間近に迫るキシリカの顔に、メルティオは顔を真っ赤にした。
「やっぱお前はすごいよな…」
クローヌは咄嗟に輪に入れなかったことを悔しく思いながら、サフォーネを認めるしかなかった。
二人は部屋で一休みした後、夕食の会場になる宿の食堂へ移動する途中だった。
「サフォ、すごい…?」
褒められれば嬉しい。デュークもあの後、「よくやった」と頭を撫でてくれた。
素直に喜んでいるサフォーネが何か手に持っていることに気づき、クローヌが覗き込もうとすると、廊下の曲がり角でくすくすと忍び笑いが聞こえてきた。
聞こえてきたのは食堂と反対側の廊下。
気になってそちらを見れば、灯も無く薄暗い中、二人の人影らしきものが動いていた。
「…やめろっ!俺は、そんなつもりはないっ!」
「えぇ?何言ってんの。あんた女苦手でしょ?見れば解るよ?」
その声にはっとなって立ち止ったクローヌにサフォーネがぶつかって、小さな声を上げた。
それに驚いてこちらを振り向いたのはルゼーヌだった。
相手の顔は見えないが、その首に腕を回して抱き着いている姿にクローヌが呆気に取られていると、相手の男はその隙をついてルゼーヌを振りほどき、廊下の奥へと消えて行った。
「…んだよ。度胸が無い奴…」
ルゼーヌは深く息を吐くと、乱れた襟元を戻しながら、クローヌとサフォーネの方へ歩んできた。

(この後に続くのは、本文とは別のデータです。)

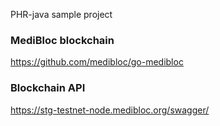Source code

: PHR-java sample project

### MediBloc blockchain
https://github.com/medibloc/go-medibloc

### Blockchain API
https://stg-testnet-node.medibloc.org/swagger/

硬直したままのクローヌと、好奇心旺盛の目で見つめてくるサフォーネの傍をすり抜けると、ルゼーヌは立ち止まった。
「お前たちも興味あるなら、今度教えてやろうか?」
その言葉に我に返ったクローヌは、顔を真っ赤にしながら振り返る。
「ふ…ふざけんな!お前と一緒にするな!」
その声に笑いながら、ルゼーヌは二人より先に食堂に入って行く。
「クローヌ…今のちゅー?」
サフォーネの無邪気な言葉にクローヌは脱力し、その場で大きく項垂れた。
一方、やっとのことで落ち着いたリンシャナとマヌルカは、食堂の隅でフィンカナたちに囲まれていた。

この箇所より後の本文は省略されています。